**The task**
Below are the records; copy exactly the stretch from the line containing "(o *SyslogLogForwardingConfig) GetSyslogTargetTagOk()" through the line containing "(o *SyslogLogForwardingConfig) HasSyslogTargetTag()", both ends included, and nothing else.

[Data under study Boundary: Start]

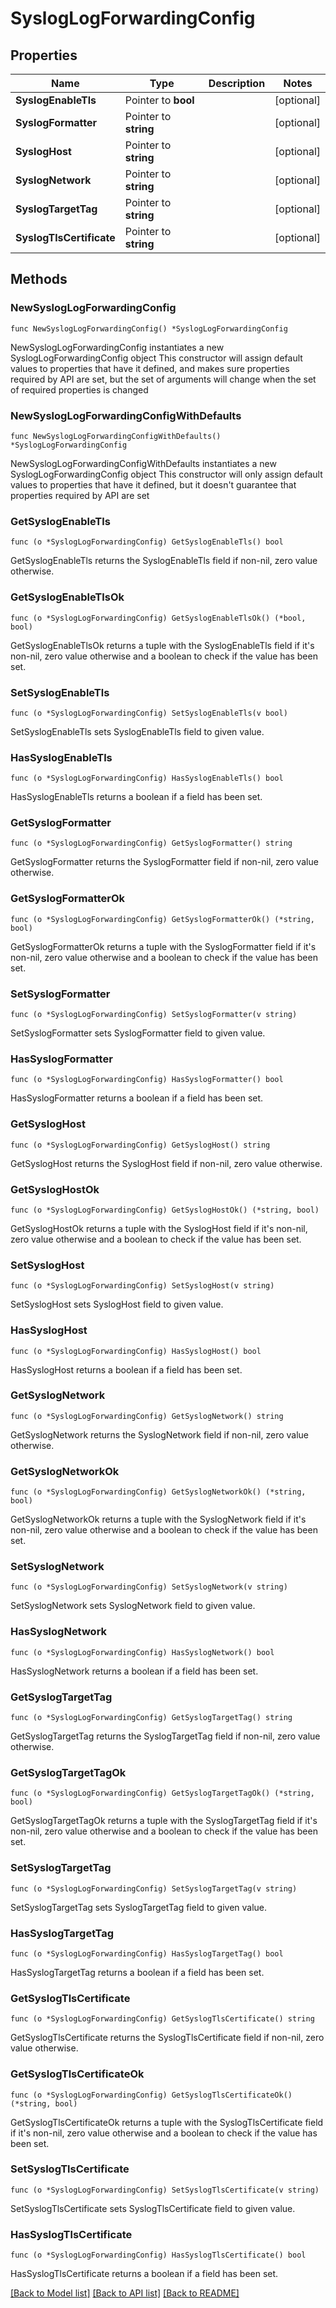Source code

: # SyslogLogForwardingConfig

## Properties

Name | Type | Description | Notes
------------ | ------------- | ------------- | -------------
**SyslogEnableTls** | Pointer to **bool** |  | [optional] 
**SyslogFormatter** | Pointer to **string** |  | [optional] 
**SyslogHost** | Pointer to **string** |  | [optional] 
**SyslogNetwork** | Pointer to **string** |  | [optional] 
**SyslogTargetTag** | Pointer to **string** |  | [optional] 
**SyslogTlsCertificate** | Pointer to **string** |  | [optional] 

## Methods

### NewSyslogLogForwardingConfig

`func NewSyslogLogForwardingConfig() *SyslogLogForwardingConfig`

NewSyslogLogForwardingConfig instantiates a new SyslogLogForwardingConfig object
This constructor will assign default values to properties that have it defined,
and makes sure properties required by API are set, but the set of arguments
will change when the set of required properties is changed

### NewSyslogLogForwardingConfigWithDefaults

`func NewSyslogLogForwardingConfigWithDefaults() *SyslogLogForwardingConfig`

NewSyslogLogForwardingConfigWithDefaults instantiates a new SyslogLogForwardingConfig object
This constructor will only assign default values to properties that have it defined,
but it doesn't guarantee that properties required by API are set

### GetSyslogEnableTls

`func (o *SyslogLogForwardingConfig) GetSyslogEnableTls() bool`

GetSyslogEnableTls returns the SyslogEnableTls field if non-nil, zero value otherwise.

### GetSyslogEnableTlsOk

`func (o *SyslogLogForwardingConfig) GetSyslogEnableTlsOk() (*bool, bool)`

GetSyslogEnableTlsOk returns a tuple with the SyslogEnableTls field if it's non-nil, zero value otherwise
and a boolean to check if the value has been set.

### SetSyslogEnableTls

`func (o *SyslogLogForwardingConfig) SetSyslogEnableTls(v bool)`

SetSyslogEnableTls sets SyslogEnableTls field to given value.

### HasSyslogEnableTls

`func (o *SyslogLogForwardingConfig) HasSyslogEnableTls() bool`

HasSyslogEnableTls returns a boolean if a field has been set.

### GetSyslogFormatter

`func (o *SyslogLogForwardingConfig) GetSyslogFormatter() string`

GetSyslogFormatter returns the SyslogFormatter field if non-nil, zero value otherwise.

### GetSyslogFormatterOk

`func (o *SyslogLogForwardingConfig) GetSyslogFormatterOk() (*string, bool)`

GetSyslogFormatterOk returns a tuple with the SyslogFormatter field if it's non-nil, zero value otherwise
and a boolean to check if the value has been set.

### SetSyslogFormatter

`func (o *SyslogLogForwardingConfig) SetSyslogFormatter(v string)`

SetSyslogFormatter sets SyslogFormatter field to given value.

### HasSyslogFormatter

`func (o *SyslogLogForwardingConfig) HasSyslogFormatter() bool`

HasSyslogFormatter returns a boolean if a field has been set.

### GetSyslogHost

`func (o *SyslogLogForwardingConfig) GetSyslogHost() string`

GetSyslogHost returns the SyslogHost field if non-nil, zero value otherwise.

### GetSyslogHostOk

`func (o *SyslogLogForwardingConfig) GetSyslogHostOk() (*string, bool)`

GetSyslogHostOk returns a tuple with the SyslogHost field if it's non-nil, zero value otherwise
and a boolean to check if the value has been set.

### SetSyslogHost

`func (o *SyslogLogForwardingConfig) SetSyslogHost(v string)`

SetSyslogHost sets SyslogHost field to given value.

### HasSyslogHost

`func (o *SyslogLogForwardingConfig) HasSyslogHost() bool`

HasSyslogHost returns a boolean if a field has been set.

### GetSyslogNetwork

`func (o *SyslogLogForwardingConfig) GetSyslogNetwork() string`

GetSyslogNetwork returns the SyslogNetwork field if non-nil, zero value otherwise.

### GetSyslogNetworkOk

`func (o *SyslogLogForwardingConfig) GetSyslogNetworkOk() (*string, bool)`

GetSyslogNetworkOk returns a tuple with the SyslogNetwork field if it's non-nil, zero value otherwise
and a boolean to check if the value has been set.

### SetSyslogNetwork

`func (o *SyslogLogForwardingConfig) SetSyslogNetwork(v string)`

SetSyslogNetwork sets SyslogNetwork field to given value.

### HasSyslogNetwork

`func (o *SyslogLogForwardingConfig) HasSyslogNetwork() bool`

HasSyslogNetwork returns a boolean if a field has been set.

### GetSyslogTargetTag

`func (o *SyslogLogForwardingConfig) GetSyslogTargetTag() string`

GetSyslogTargetTag returns the SyslogTargetTag field if non-nil, zero value otherwise.

### GetSyslogTargetTagOk

`func (o *SyslogLogForwardingConfig) GetSyslogTargetTagOk() (*string, bool)`

GetSyslogTargetTagOk returns a tuple with the SyslogTargetTag field if it's non-nil, zero value otherwise
and a boolean to check if the value has been set.

### SetSyslogTargetTag

`func (o *SyslogLogForwardingConfig) SetSyslogTargetTag(v string)`

SetSyslogTargetTag sets SyslogTargetTag field to given value.

### HasSyslogTargetTag

`func (o *SyslogLogForwardingConfig) HasSyslogTargetTag() bool`

HasSyslogTargetTag returns a boolean if a field has been set.

### GetSyslogTlsCertificate

`func (o *SyslogLogForwardingConfig) GetSyslogTlsCertificate() string`

GetSyslogTlsCertificate returns the SyslogTlsCertificate field if non-nil, zero value otherwise.

### GetSyslogTlsCertificateOk

`func (o *SyslogLogForwardingConfig) GetSyslogTlsCertificateOk() (*string, bool)`

GetSyslogTlsCertificateOk returns a tuple with the SyslogTlsCertificate field if it's non-nil, zero value otherwise
and a boolean to check if the value has been set.

### SetSyslogTlsCertificate

`func (o *SyslogLogForwardingConfig) SetSyslogTlsCertificate(v string)`

SetSyslogTlsCertificate sets SyslogTlsCertificate field to given value.

### HasSyslogTlsCertificate

`func (o *SyslogLogForwardingConfig) HasSyslogTlsCertificate() bool`

HasSyslogTlsCertificate returns a boolean if a field has been set.


[[Back to Model list]](../README.md#documentation-for-models) [[Back to API list]](../README.md#documentation-for-api-endpoints) [[Back to README]](../README.md)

[Data under study Boundary: End]

**Task result**
`func (o *SyslogLogForwardingConfig) GetSyslogTargetTagOk() (*string, bool)`

GetSyslogTargetTagOk returns a tuple with the SyslogTargetTag field if it's non-nil, zero value otherwise
and a boolean to check if the value has been set.

### SetSyslogTargetTag

`func (o *SyslogLogForwardingConfig) SetSyslogTargetTag(v string)`

SetSyslogTargetTag sets SyslogTargetTag field to given value.

### HasSyslogTargetTag

`func (o *SyslogLogForwardingConfig) HasSyslogTargetTag() bool`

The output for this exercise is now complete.